Catástrofe durante a Procissão dos Passos em Congonhas

O jornal "O Contemporâneo", em sua edição de nº 18, publicada em 7 de maio de 1893, divulgava o lamentável episódio ocorrido durante os festejos da "Semana Santa" no então distrito de Congonhas do Campo.

Os fieis não imaginariam que uma tragédia se abateria sobre eles em pleno cortejo santo na noite da longínqua terça-feira, 28 de março de 1893.

Eis a nota do jornal:

“Na noite de 28 de março de 1893, durante a procissão dos Passos entre a Igreja do Bom Jesus e a Matriz de Nossa Senhora da Conceição no distrito de Congonhas do Campo, por volta das 19h, quando os fiéis atravessavam o rio Maranhão, a ponte de madeira provisória ali instalada não suportou o peso da multidão e desabou, fazendo com que muitas vítimas caíssem no leito do caudaloso rio, algumas com sérios ferimentos”.

Ponte de madeira sobre o rio Maranhão - Gravura - 1870

As autoridades ouropretanas foram avisadas sobre o sinistro ainda naquela noite, após o envio de um telegrama através da estação ferroviária "Congonhas", localizada no distrito de Soledade (atual distrito de Lobo Leite) para a estação de Ouro Preto.

A população de Congonhas naquele momento, revoltada, exigia a reconstrução definitiva da ponte sobre o rio Maranhão, enquanto socorria, consternada, as vítimas.

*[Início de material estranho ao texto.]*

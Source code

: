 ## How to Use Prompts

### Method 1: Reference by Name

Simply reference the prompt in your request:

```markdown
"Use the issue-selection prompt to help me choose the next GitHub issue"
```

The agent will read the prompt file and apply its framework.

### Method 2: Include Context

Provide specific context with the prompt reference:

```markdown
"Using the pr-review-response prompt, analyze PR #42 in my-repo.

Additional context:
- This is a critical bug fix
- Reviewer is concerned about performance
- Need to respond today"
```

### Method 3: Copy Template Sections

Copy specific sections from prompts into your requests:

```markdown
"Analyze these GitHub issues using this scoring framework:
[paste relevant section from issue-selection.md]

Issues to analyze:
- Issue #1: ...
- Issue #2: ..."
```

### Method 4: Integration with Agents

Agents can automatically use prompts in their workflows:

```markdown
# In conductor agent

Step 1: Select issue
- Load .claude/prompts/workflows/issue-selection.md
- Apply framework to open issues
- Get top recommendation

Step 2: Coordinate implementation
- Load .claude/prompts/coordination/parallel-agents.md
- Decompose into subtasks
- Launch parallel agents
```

A iluminação elétrica (ou a gás) ainda era um sonho distante nessa época em Congonhas. E podemos imaginar que a procissão seguia seu trajeto apenas com a fraca luz das velas ou das lamparinas (“cambonas”) alimentadas pelo óleo de mamona. Com pouca iluminação o socorro das vítimas deve ter sido lento e penoso. E mais, para onde essas vítimas foram levadas após a queda? Como elas foram tratadas?

Não sabemos e fica difícil imaginar como essas pessoas se restabeleceram ou se ficaram com sequelas.

A ponte:

A transposição do rio “das Congonhas”, nome primitivo do rio Maranhão, remonta o início do século XVIII, com a construção de uma ponte de madeira por seus moradores.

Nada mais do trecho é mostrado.